IsaacOscar and others added 6 commits September 30, 2025 09:59
This adds three new error codes to pcre2_substitute when using
PCRE2_SUBSTITUTE_MATCHED:
* PCRE2_ERROR_DIFFERENT_SUBJECT: returned if if the subject pointer you passed is
  different from the prior call to pcre2_match
* PCRE2_ERROR_DIFFERENT_LENGTH: if the computed length differs from the
  pcre2_match call (i.e. after processing PCRE2_ZERO_TERMINATED)
* PCRE2_ERROR_DIFFERENT_OFFSET if the start offset differs from the
  pcre2_match call.

(cherry picked from commit 0d7e6d5)
Specficially, when pcre2_match is called with PCRE2_COPY_MATCHED_SUBJECT,
and then pcre2_substitute is called with PCRE2_SUBSTITUTE_MATCHED,
the subject data saved by the PCRE2_COPY_MATCHED_SUBJECT call will be used,

In addition, the subject to pcre2_substitute can be NULL.
Moreover, the length can also be PCRE2_ZERO_TERMINATE, and the original
length will also be used.

(cherry picked from commit 9651bcf)
The following subject modifiers have been added:
* substitute_subject=<string>
    like replace=<string> but no [...] syntax
    This is for use with substitute_matched, it makes pcre2test use the given string for
    the call to pcre2_substitute (instead of the subject passed to pcre2_match)

(cherry picked from commit 598ad44)
@IsaacOscar
Copy link
Contributor

IsaacOscar commented Oct 1, 2025

  • Tried to reduce the number of lines of change in the _match.c files, by preserving a little more of the original behaviour.

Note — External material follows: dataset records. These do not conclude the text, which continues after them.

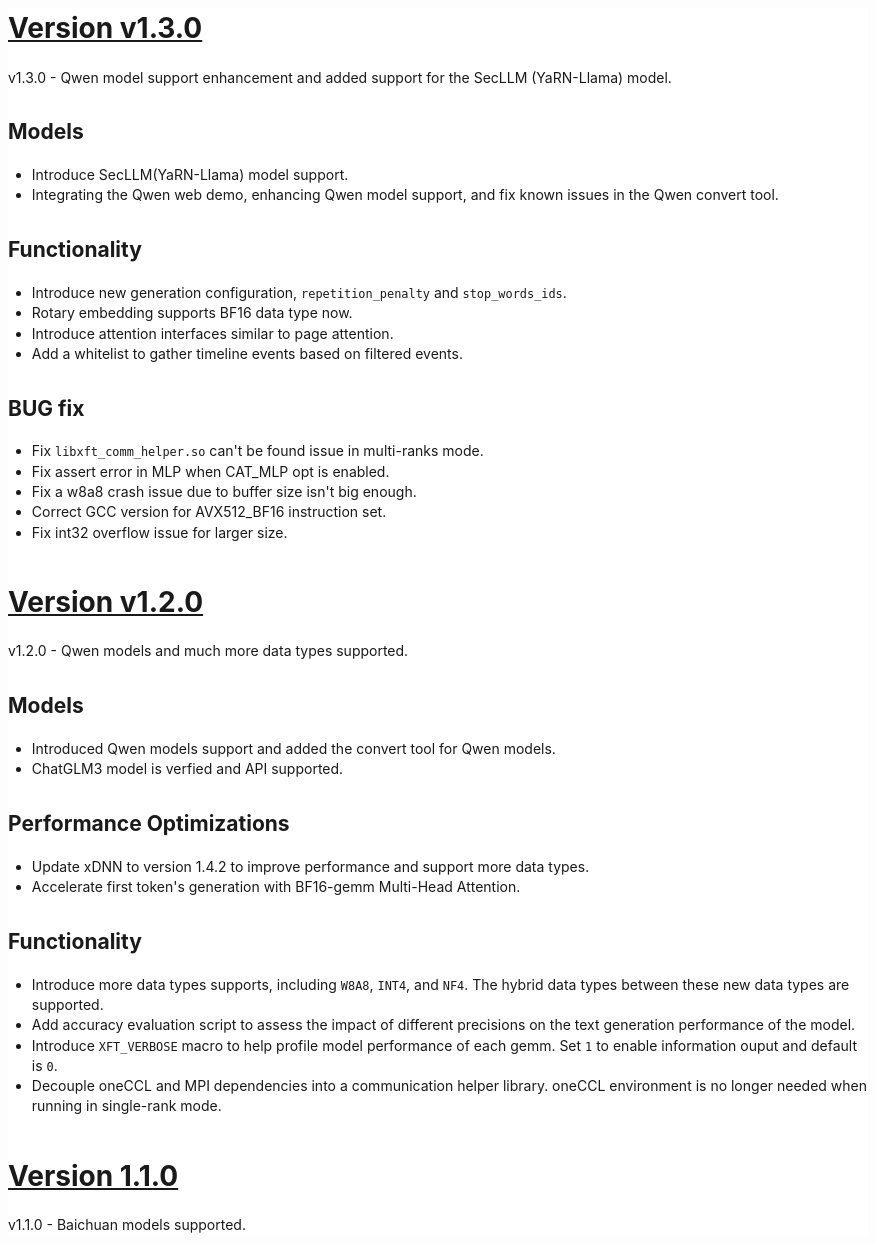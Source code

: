 # [Version v1.3.0](https://github.com/intel/xFasterTransformer/releases/tag/v1.3.0)
v1.3.0 - Qwen model support enhancement and added support for the SecLLM (YaRN-Llama) model.
## Models
- Introduce SecLLM(YaRN-Llama) model support.
- Integrating the Qwen web demo, enhancing Qwen model support, and fix known issues in the Qwen convert tool.

## Functionality
- Introduce new generation configuration, `repetition_penalty` and `stop_words_ids`.
- Rotary embedding supports BF16 data type now.
- Introduce attention interfaces similar to page attention.
- Add a whitelist to gather timeline events based on filtered events.

## BUG fix
- Fix `libxft_comm_helper.so` can't be found issue in multi-ranks mode.
- Fix assert error in MLP when CAT_MLP opt is enabled.
- Fix a w8a8 crash issue due to buffer size isn't big enough.
- Correct GCC version for AVX512_BF16 instruction set.
- Fix int32 overflow issue for larger size.


# [Version v1.2.0](https://github.com/intel/xFasterTransformer/releases/tag/v1.2.0)
v1.2.0 - Qwen models and much more data types supported.
## Models
- Introduced Qwen models support and added the convert tool for Qwen models.
- ChatGLM3 model is verfied and API supported.

## Performance Optimizations
- Update xDNN to version 1.4.2 to improve performance and support more data types.
- Accelerate first token's generation with BF16-gemm Multi-Head Attention.

## Functionality
- Introduce more data types supports, including `W8A8`, `INT4`, and `NF4`. The hybrid data types between these new data types are supported.
- Add accuracy evaluation script to assess the impact of different precisions on the text generation performance of the model.
- Introduce `XFT_VERBOSE` macro to help profile model performance of each gemm. Set `1` to enable information ouput and default is `0`.  
- Decouple oneCCL and MPI dependencies into a communication helper library. oneCCL environment is no longer needed when running in single-rank mode.


# [Version 1.1.0](https://github.com/intel/xFasterTransformer/releases/tag/v1.1.0)
v1.1.0 - Baichuan models supported.
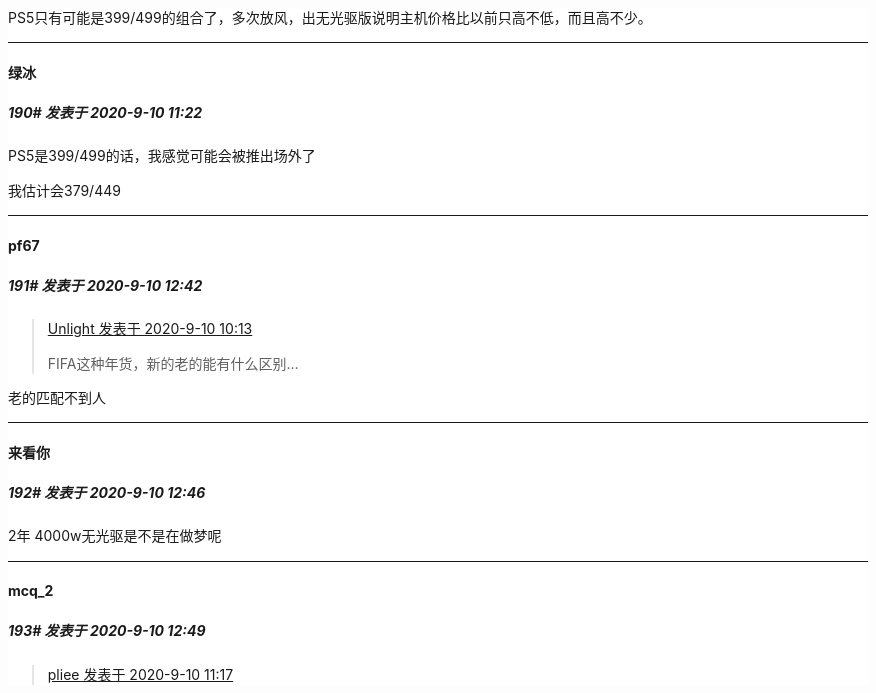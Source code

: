 PS5只有可能是399/499的组合了，多次放风，出无光驱版说明主机价格比以前只高不低，而且高不少。







-----

####  绿冰  
##### 190#       发表于 2020-9-10 11:22




PS5是399/499的话，我感觉可能会被推出场外了

我估计会379/449







-----

####  pf67  
##### 191#       发表于 2020-9-10 12:42



<blockquote><a href="httphttps://bbs.saraba1st.com/2b/forum.php?mod=redirect&amp;goto=findpost&amp;pid=48694016&amp;ptid=1959088" target="_blank">Unlight 发表于 2020-9-10 10:13</a>

FIFA这种年货，新的老的能有什么区别…</blockquote>
老的匹配不到人







-----

####  来看你  
##### 192#       发表于 2020-9-10 12:46




2年 4000w无光驱是不是在做梦呢







-----

####  mcq_2  
##### 193#       发表于 2020-9-10 12:49



<blockquote><a href="httphttps://bbs.saraba1st.com/2b/forum.php?mod=redirect&amp;goto=findpost&amp;pid=48694703&amp;ptid=1959088" target="_blank">pliee 发表于 2020-9-10 11:17</a>
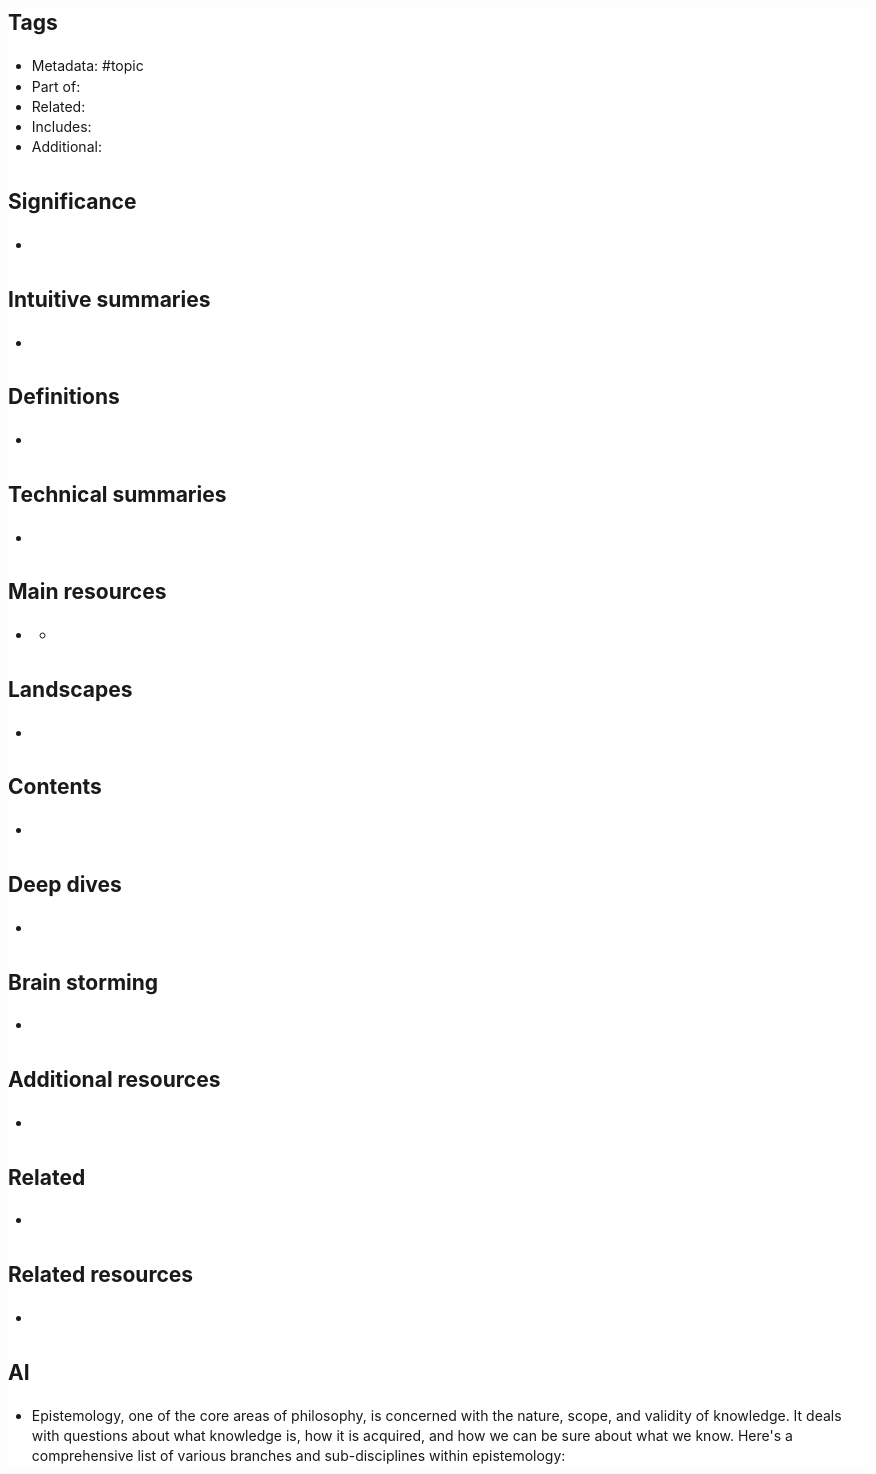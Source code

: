 ## Tags
- Metadata: #topic 
- Part of:
- Related: 
- Includes:
- Additional: 
## Significance
- 
## Intuitive summaries
- 
## Definitions
- 
## Technical summaries
-  
## Main resources 
- 
	- <iframe src="https://en.wikipedia.org/wiki/" allow="fullscreen" allowfullscreen="" style="height:100%;width:100%; aspect-ratio: 16 / 5; "></iframe>
## Landscapes
- 
## Contents
- 
## Deep dives
- 
## Brain storming
- 
## Additional resources  
- 
## Related
- 
## Related resources  
- 
## AI 
- Epistemology, one of the core areas of philosophy, is concerned with the nature, scope, and validity of knowledge. It deals with questions about what knowledge is, how it is acquired, and how we can be sure about what we know. Here's a comprehensive list of various branches and sub-disciplines within epistemology:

The main change is now simply that we set the subject field when returning NOMATCH.

FYI I recall moving some of the PCRE2_COPY_MATCHED_SUBJECT code around to avoid double frees/memory leaks/invalid reads. So make sure all the test cases (including my ones) are passing under the -valgrind option to RunTest.

I also noticed you deleted my original_subject field and instead allow a 0-length subject to change pointer. I suggest not mentioning this strange exception to the normal rule in the documentation.

  • Merged the "different subject" and "different subject length" errors.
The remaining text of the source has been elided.